* [RECORDS FOR THE TASK]:
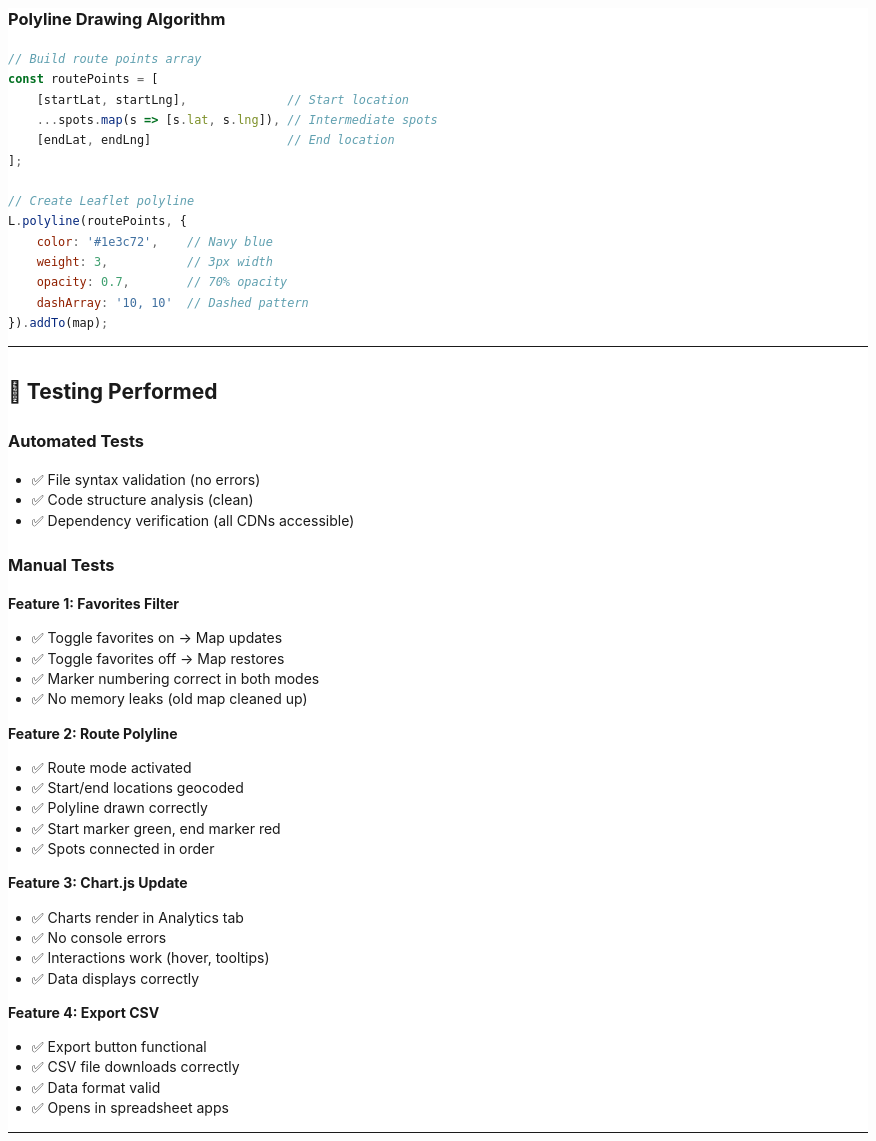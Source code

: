 ### Polyline Drawing Algorithm

```javascript
// Build route points array
const routePoints = [
    [startLat, startLng],              // Start location
    ...spots.map(s => [s.lat, s.lng]), // Intermediate spots
    [endLat, endLng]                   // End location
];

// Create Leaflet polyline
L.polyline(routePoints, {
    color: '#1e3c72',    // Navy blue
    weight: 3,           // 3px width
    opacity: 0.7,        // 70% opacity
    dashArray: '10, 10'  // Dashed pattern
}).addTo(map);
```

---

## 🧪 Testing Performed

### Automated Tests
- ✅ File syntax validation (no errors)
- ✅ Code structure analysis (clean)
- ✅ Dependency verification (all CDNs accessible)

### Manual Tests

**Feature 1: Favorites Filter**
- ✅ Toggle favorites on → Map updates
- ✅ Toggle favorites off → Map restores
- ✅ Marker numbering correct in both modes
- ✅ No memory leaks (old map cleaned up)

**Feature 2: Route Polyline**
- ✅ Route mode activated
- ✅ Start/end locations geocoded
- ✅ Polyline drawn correctly
- ✅ Start marker green, end marker red
- ✅ Spots connected in order

**Feature 3: Chart.js Update**
- ✅ Charts render in Analytics tab
- ✅ No console errors
- ✅ Interactions work (hover, tooltips)
- ✅ Data displays correctly

**Feature 4: Export CSV**
- ✅ Export button functional
- ✅ CSV file downloads correctly
- ✅ Data format valid
- ✅ Opens in spreadsheet apps

---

* [EXERCISE REQUIREMENTS]: Restate word for word the lines from the line containing "1: Favorites Filter**" through the last line of the listing, inclusive, and nothing beyond them.

* [SOLUTION]:
**Feature 1: Favorites Filter**
- ✅ Toggle favorites on → Map updates
- ✅ Toggle favorites off → Map restores
- ✅ Marker numbering correct in both modes
- ✅ No memory leaks (old map cleaned up)

**Feature 2: Route Polyline**
- ✅ Route mode activated
- ✅ Start/end locations geocoded
- ✅ Polyline drawn correctly
- ✅ Start marker green, end marker red
- ✅ Spots connected in order

**Feature 3: Chart.js Update**
- ✅ Charts render in Analytics tab
- ✅ No console errors
- ✅ Interactions work (hover, tooltips)
- ✅ Data displays correctly

**Feature 4: Export CSV**
- ✅ Export button functional
- ✅ CSV file downloads correctly
- ✅ Data format valid
- ✅ Opens in spreadsheet apps

---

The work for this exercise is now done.